Care for elderly a growing issue

For decades, Marcia Ory has researched the changing dynamics of caring for America’s elderly. Now she is living the reality.

A year ago, she left Washington for a job at Texas A&M University to be closer to family, particularly her elderly mother in Dallas. She swapped a three-hour plane flight for a three-hour road trip to do what many adult children mostly women are faced with doing: caring for their elderly parents from afar.

This, I am certain, will be the next big work-family balancing act, as medical advances keep us alive longer but sicker longer, and a swelling generation of baby boomers discovers that our prized mobility, liberating at 25, turned confounding at 75.

“To provide care for an aging parent who is declining is a constant negotiation over time and space,” Ory says. The negotiation was difficult enough when Grandma lived upstairs, down the street, or in a nearby town, when adult daughters rarely worked outside the home, and when the sick and frail elderly were not the social pariahs they are today.

In other cultures, elder care is an honored part of family life. But only 7 percent of America’s sandwich generation those between 45 and 55 live in three-generation households, according to a recent AARP study. Not only are the logistics of caring for elderly parents and relatives more complicated and expensive to conduct from afar, but the social cost is rising, as well. The isolation of the elderly in balmy retirement “villages” or gated care communities has left younger generations clueless about what it means to grow old.

“Three, four generations used to live on one block, in one house,” notes Fran Barg, a medical anthropologist at the University of Pennsylvania. “Now you don’t necessarily see generations in your family, never mind deal with them on a daily basis. No one is born knowing how to take care of parents.”

Instead of this care being a natural part of life, a skill learned through observation and action, it’s becoming a management issue something else to delegate because you have neither the time nor the expertise to do it yourself, or because your company is moving to California and, sadly, mom won’t leave Cottman Avenue. Brand-new industries are sprouting up to do what once was family obligation without a second thought.

When Rona Bartlestone opened her care management company in Florida 21 years ago, she was the only one in the state; now there are dozens of similar outfits hiring caregivers for snowbirds who can no longer walk, never mind fly. The National Association of Professional Geriatric Care Managers started in 1984 with 30 members; it now boasts 1,500 nationwide.

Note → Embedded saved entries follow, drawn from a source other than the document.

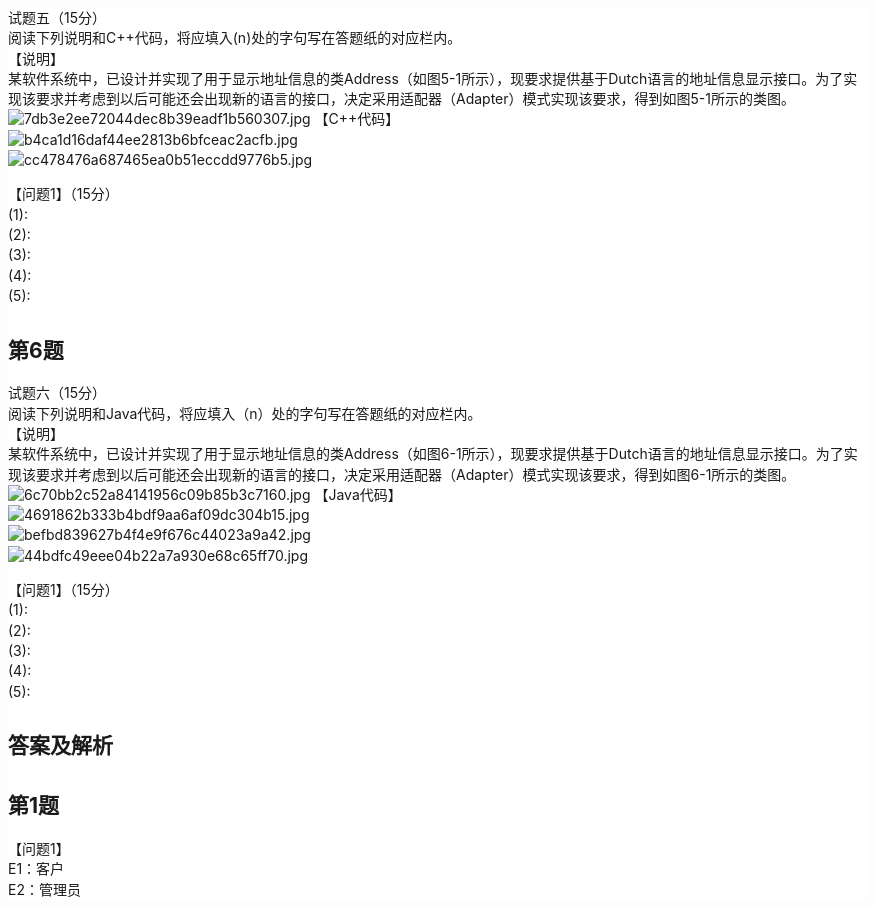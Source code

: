 试题五（15分）  
阅读下列说明和C++代码，将应填入(n)处的字句写在答题纸的对应栏内。  
【说明】  
某软件系统中，已设计并实现了用于显示地址信息的类Address（如图5-1所示），现要求提供基于Dutch语言的地址信息显示接口。为了实现该要求并考虑到以后可能还会出现新的语言的接口，决定采用适配器（Adapter）模式实现该要求，得到如图5-1所示的类图。  
![7db3e2ee72044dec8b39eadf1b560307.jpg][] 【C++代码】  
![b4ca1d16daf44ee2813b6bfceac2acfb.jpg][]  
![cc478476a687465ea0b51eccdd9776b5.jpg][]  
  
【问题1】（15分）  
(1):  
(2):  
(3):  
(4):  
(5):  


## 第6题 ##

试题六（15分）  
阅读下列说明和Java代码，将应填入（n）处的字句写在答题纸的对应栏内。  
【说明】  
某软件系统中，已设计并实现了用于显示地址信息的类Address（如图6-1所示），现要求提供基于Dutch语言的地址信息显示接口。为了实现该要求并考虑到以后可能还会出现新的语言的接口，决定采用适配器（Adapter）模式实现该要求，得到如图6-1所示的类图。  
![6c70bb2c52a84141956c09b85b3c7160.jpg][] 【Java代码】  
![4691862b333b4bdf9aa6af09dc304b15.jpg][]  
![befbd839627b4f4e9f676c44023a9a42.jpg][]  
![44bdfc49eee04b22a7a930e68c65ff70.jpg][]  
  
【问题1】（15分）  
(1):  
(2):  
(3):  
(4):  
(5):  
  


## 答案及解析 ##

  



[f26d943955a24a9e8be29a922e73955b.jpg]: https://www.xkxxkx.cn/file/exam/software/软件设计师/案例/第1题/f26d943955a24a9e8be29a922e73955b.jpg
[22925dec0cb549e69e3c5e279a9b2e7a.jpg]: https://www.xkxxkx.cn/file/exam/software/软件设计师/案例/第1题/22925dec0cb549e69e3c5e279a9b2e7a.jpg
[f94d2be984ff47b697f14bbbe15b9530.jpg]: https://www.xkxxkx.cn/file/exam/software/软件设计师/案例/第2题/f94d2be984ff47b697f14bbbe15b9530.jpg
[34e55a4c3d334fa581fcdcaae984b4ae.jpg]: https://www.xkxxkx.cn/file/exam/software/软件设计师/案例/第3题/34e55a4c3d334fa581fcdcaae984b4ae.jpg
[cc3623448b5c4d42a78fb0bbe7ab54fc.jpg]: https://www.xkxxkx.cn/file/exam/software/软件设计师/案例/第3题/cc3623448b5c4d42a78fb0bbe7ab54fc.jpg
[9473b051246740aa98f00bf4b35f3b23.jpg]: https://www.xkxxkx.cn/file/exam/software/软件设计师/案例/第4题/9473b051246740aa98f00bf4b35f3b23.jpg
[c34e13d4e17a4086af7e12808cb79eed.jpg]: https://www.xkxxkx.cn/file/exam/software/软件设计师/案例/第4题/c34e13d4e17a4086af7e12808cb79eed.jpg
[46d4e1dad70e44f591161693607d7bf8.jpg]: https://www.xkxxkx.cn/file/exam/software/软件设计师/案例/第4题/46d4e1dad70e44f591161693607d7bf8.jpg
[8250559a8d0b4efda3e565a96b80b94b.jpg]: https://www.xkxxkx.cn/file/exam/software/软件设计师/案例/第4题/8250559a8d0b4efda3e565a96b80b94b.jpg
[7db3e2ee72044dec8b39eadf1b560307.jpg]: https://www.xkxxkx.cn/file/exam/software/软件设计师/案例/第5题/7db3e2ee72044dec8b39eadf1b560307.jpg
[b4ca1d16daf44ee2813b6bfceac2acfb.jpg]: https://www.xkxxkx.cn/file/exam/software/软件设计师/案例/第5题/b4ca1d16daf44ee2813b6bfceac2acfb.jpg
[cc478476a687465ea0b51eccdd9776b5.jpg]: https://www.xkxxkx.cn/file/exam/software/软件设计师/案例/第5题/cc478476a687465ea0b51eccdd9776b5.jpg
[6c70bb2c52a84141956c09b85b3c7160.jpg]: https://www.xkxxkx.cn/file/exam/software/软件设计师/案例/第6题/6c70bb2c52a84141956c09b85b3c7160.jpg
[4691862b333b4bdf9aa6af09dc304b15.jpg]: https://www.xkxxkx.cn/file/exam/software/软件设计师/案例/第6题/4691862b333b4bdf9aa6af09dc304b15.jpg
[befbd839627b4f4e9f676c44023a9a42.jpg]: https://www.xkxxkx.cn/file/exam/software/软件设计师/案例/第6题/befbd839627b4f4e9f676c44023a9a42.jpg
[44bdfc49eee04b22a7a930e68c65ff70.jpg]: https://www.xkxxkx.cn/file/exam/software/软件设计师/案例/第6题/44bdfc49eee04b22a7a930e68c65ff70.jpg
## 第1题 ##

【问题1】  
E1：客户  
E2：管理员  
  

[6b378da9b534452cbec8eb833c5b49b5.jpg]: https://www.xkxxkx.cn/file/exam/software/软件设计师/案例/第1题/6b378da9b534452cbec8eb833c5b49b5.jpg
[3b5e77a01cd340e0ab46885adcf4587a.jpg]: https://www.xkxxkx.cn/file/exam/software/软件设计师/案例/第2题/3b5e77a01cd340e0ab46885adcf4587a.jpg
[a8124950c6664cd3bc210a8f82277b69.jpg]: https://www.xkxxkx.cn/file/exam/software/软件设计师/案例/第2题/a8124950c6664cd3bc210a8f82277b69.jpg
[9abba0ea3e904cc09cab7685d7fe7b9e.jpg]: https://www.xkxxkx.cn/file/exam/software/软件设计师/案例/第4题/9abba0ea3e904cc09cab7685d7fe7b9e.jpg
[4d327d139b734c5fbf3277f7f868d89f.jpg]: https://www.xkxxkx.cn/file/exam/software/软件设计师/案例/第4题/4d327d139b734c5fbf3277f7f868d89f.jpg
[08c449a10adb426288cf66f0c6eed5ae.jpg]: https://www.xkxxkx.cn/file/exam/software/软件设计师/案例/第5题/08c449a10adb426288cf66f0c6eed5ae.jpg
[5ad196c7240c434680abf712cc93f558.jpg]: https://www.xkxxkx.cn/file/exam/software/软件设计师/案例/第5题/5ad196c7240c434680abf712cc93f558.jpg
[a5fd84c2e0c045b782858778e75b8916.jpg]: https://www.xkxxkx.cn/file/exam/software/软件设计师/案例/第6题/a5fd84c2e0c045b782858778e75b8916.jpg
[524626ec0eed4575ac443f7dd672edee.jpg]: https://www.xkxxkx.cn/file/exam/software/软件设计师/案例/第6题/524626ec0eed4575ac443f7dd672edee.jpg
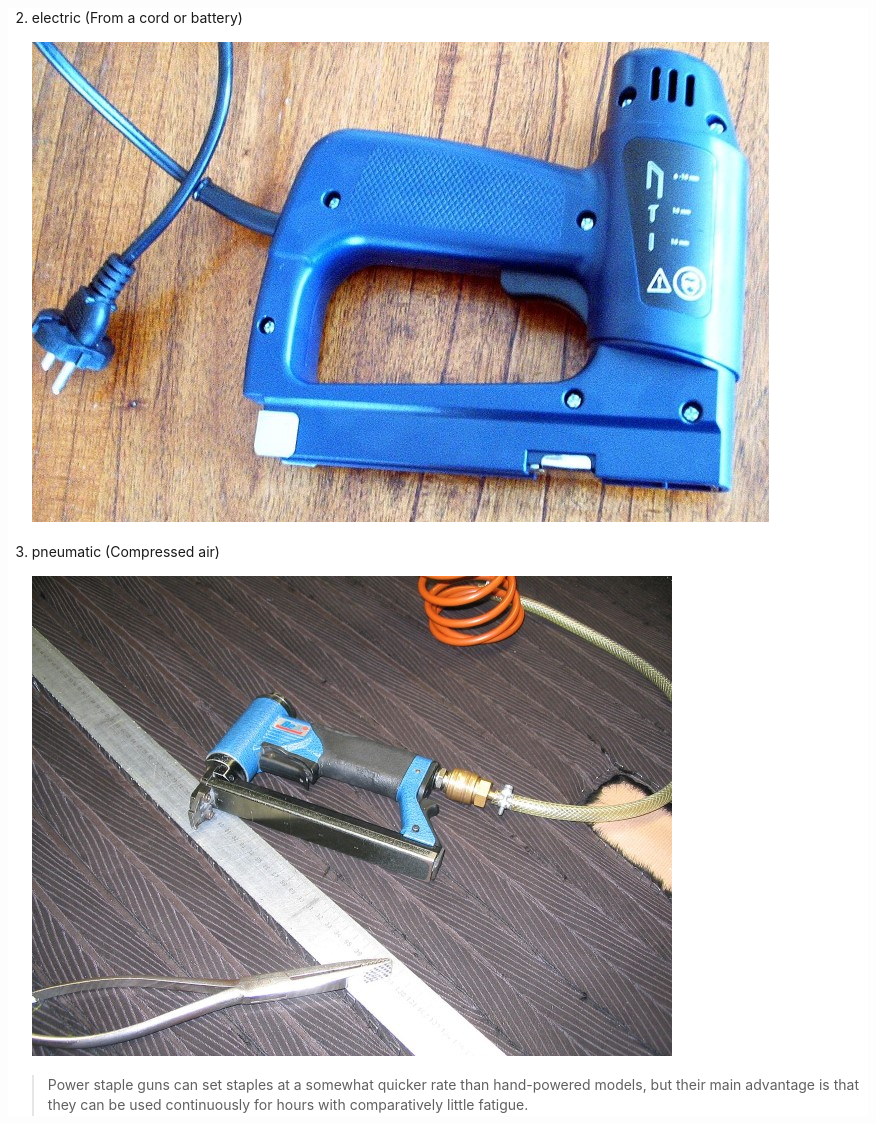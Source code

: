 2. electric (From a cord or battery)

	![](/images/posts/20220130-stapler-5.jpg)

3. pneumatic (Compressed air)

	![](/images/posts/20220130-stapler-6.jpg)
> Power staple guns can set staples at a somewhat quicker rate than hand-powered models, but their main advantage is that they can be used continuously for hours with comparatively little fatigue.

Bartlestone says a growing number of her clients have more parents to care for than children, thanks to multiple marriages and dropping birthrates. “I could potentially be responsible for seven older adults, and I only have three stepdaughters,” she says.

Caring for a growing elderly population in America will be much too expensive to contract out, much too complicated to delegate. Even the Cadillac of private care leaves a multitude of judgment calls and Hobson’s choices scattered at the feet of bewildered family members.

The problem is not that aging is difficult; it is, as the old joke says, usually better than the alternative. The problem is that aging is invisible to so many of us. We don’t know what it looks like or smells like. We fear its discomforting outward manifestations and its many indignities, so we do all we can to postpone confronting its inevitable arrival.

Negotiating this balancing act requires flexible workplaces, innovative housing and a tighter safety net. It also requires a national attitude adjustment. Caregiving can no longer be considered only a burden. Let’s start seeing it as a duty, an honor carried out by grateful children with the sweet expectation that one day it may be their turn to receive.